Established in October 2017, the Fair Wages Commission was assigned three main tasks:
Task 1 – Develop recommendations for a path forward to raise the minimum wage to $15-an-hour, as well as a process for how the minimum wage should be regularly reviewed and increased once $15-an-hour is achieved.
The Commission’s consultations occurred in November and December 2017. The first report was delivered to the Minister of Labour in early 2018 with recommendations about the timing of increases for the general minimum wage.
Read the report with recommendations.
Task 2 – Consider and make recommendations about other wage rates under the Employment Standards Regulation, for agricultural workers, liquor servers, live-in home support workers, resident caretakers, and live-in camp leaders.
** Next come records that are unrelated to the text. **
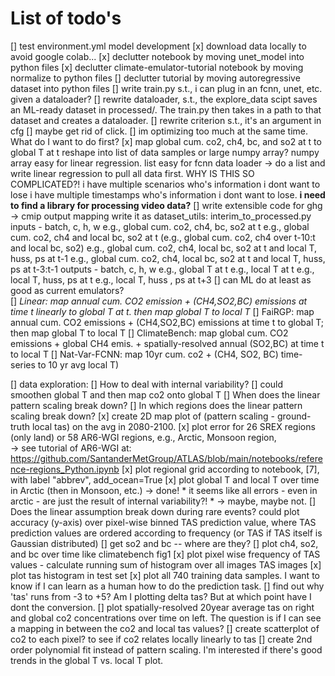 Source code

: # List of todo's

[] test environment.yml
model development
    [x] download data locally to avoid google colab...
    [x] declutter notebook by moving unet_model into python files
    [x] declutter climate-emulator-tutorial notebook by moving normalize to python files
    [] declutter tutorial by moving autoregressive dataset into python files
    [] write train.py s.t., i can plug in an fcnn, unet, etc. given a dataloader?
        [] rewrite dataloader, s.t., the explore_data scipt saves an ML-ready dataset in processed/. The train.py then takes in a path to that dataset and creates a dataloader.
        [] rewrite criterion s.t., it's an argument in cfg
        [] maybe get rid of click.
    [] im optimizing too much at the same time. What do I want to do first?
        [x] map global cum. co2, ch4, bc, and so2 at t to global T at t
            reshape into list of data samples or large numpy array?
                numpy array easy for linear regression.
                list easy for fcnn data loader
                -> do a list and write linear regression to pull all data first.
                WHY IS THIS SO COMPLICATED?!
                    i have multiple scenarios who's information i dont want to lose
                    i have multiple timestamps who's information i dont want to lose.
                    **i need to find a library for processing video data?**
    [] write extensible code for ghg -> cmip output mapping
        write it as dataset_utils: interim_to_processed.py
        inputs - batch, c, h, w
            e.g., global cum. co2, ch4, bc, so2 at t
            e.g., global cum. co2, ch4 and local bc, so2 at t
            (e.g., global cum. co2, ch4 over t-10:t and local bc, so2)
            e.g., global cum. co2, ch4, local bc, so2 at t and 
                local T, huss, ps at t-1
            e.g., global cum. co2, ch4, local bc, so2 at t and
                local T, huss, ps at t-3:t-1
        outputs - batch, c, h, w
            e.g., global T at t
            e.g., local T at t
            e.g., local T, huss, ps at t
            e.g., local T, huss , ps at t+3
    [] can ML do at least as good as current emulators?    
        [] *Linear: map annual cum. CO2 emission + (CH4,SO2,BC) emissions at time t linearly to global T at t. then map global T to local T*
        [] FaiRGP: map annual cum. CO2 emissions + (CH4,SO2,BC) emissions at time t to global T; then map global T to local T
    [] ClimateBench: map global cum. CO2 emissions + global CH4 emis. + spatially-resolved annual (SO2,BC) at time t to local T
    [] Nat-Var-FCNN: map 10yr cum. co2 + (CH4, SO2, BC) time-series to 10 yr avg local T) 

[] data exploration:
    [] How to deal with internal variability?
        [] could smoothen global T and then map co2 onto global T
    [] When does the linear pattern scaling break down?
        [] In which regions does the linear pattern scaling break down?
            [x] create 2D map plot of (pattern scaling - ground-truth local tas) on the avg in 2080-2100.
	        [x] plot error for 26 SREX regions (only land) or 58 AR6-WGI regions, e.g., Arctic, Monsoon region,  
                -> see tutorial of AR6-WGI at: https://github.com/SantanderMetGroup/ATLAS/blob/main/notebooks/reference-regions_Python.ipynb
            [x] plot regional grid according to notebook, [7], with label "abbrev", add_ocean=True
            [x] plot global T and local T over time in Arctic (then in Monsoon, etc.) -> done!
            * it seems like all errors - even in arctic - are just the result of internal variability?! * -> maybe, maybe not.
        [] Does the linear assumption break down during rare events?
        could plot accuracy (y-axis) over pixel-wise binned TAS prediction value, where TAS prediction values are ordered according to frequency (or TAS if TAS itself is Gaussian distributed)
    [] get so2 and bc -- where are they?
	[] plot ch4, so2, and bc over time like climatebench fig1 
    [x] plot pixel wise frequency of TAS values
        - calculate running sum of histogram over all images TAS images
    [x] plot tas histogram in test set
    [x] plot all 740 training data samples. I want to know if I can learn as a human how to do the prediction task. 
        [] find out why 'tas' runs from -3 to +5? Am I plotting delta tas? But at which point have I dont the conversion.
        [] plot spatially-resolved 20year average tas on right and global co2 concentrations over time on left. The question is if I can see a mapping in between the co2 and local tas values?
    [] create scatterplot of co2 to each pixel? to see if co2 relates locally linearly to tas
    [] create 2nd order polynomial fit instead of pattern scaling. I'm interested if there's good trends in the global T vs. local T plot.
The Commission’s second report was delivered in April 2018 with recommendations on wage increases for alternate minimum wage earners.
Following the commission’s second report, UBC agriculture economist Dr. Karen Taylor undertook a study on B.C.’s piece-rate system. Read Dr. Taylor’s Piece Rate Study: exploring the economic impact of the piece rate system in British Columbia.
Task 3 – Advise the government on ways to address the discrepancy between the minimum wage and a living wage in our province.
The Commission’s third report was delivered in April 2023.
It provided a comprehensive review of living wages in B.C., analyzed factors affecting a living wage in different communities and jurisdictions in the province and elsewhere, and described the challenges and opportunities of moving towards living wages.
The report concluded that government-wide measures – such as reduced childcare costs, minimum wage increases, increased housing, hydro and ICBC rate reductions, eliminating Medical Services Plan premiums, addressing food insecurity, and other social policies – are the key factors helping to moderate the gap between minimum and living wages in B.C.
The report also noted the important role employers can play by voluntarily paying a living wage.
The Fair Wages Commission’s work is now complete.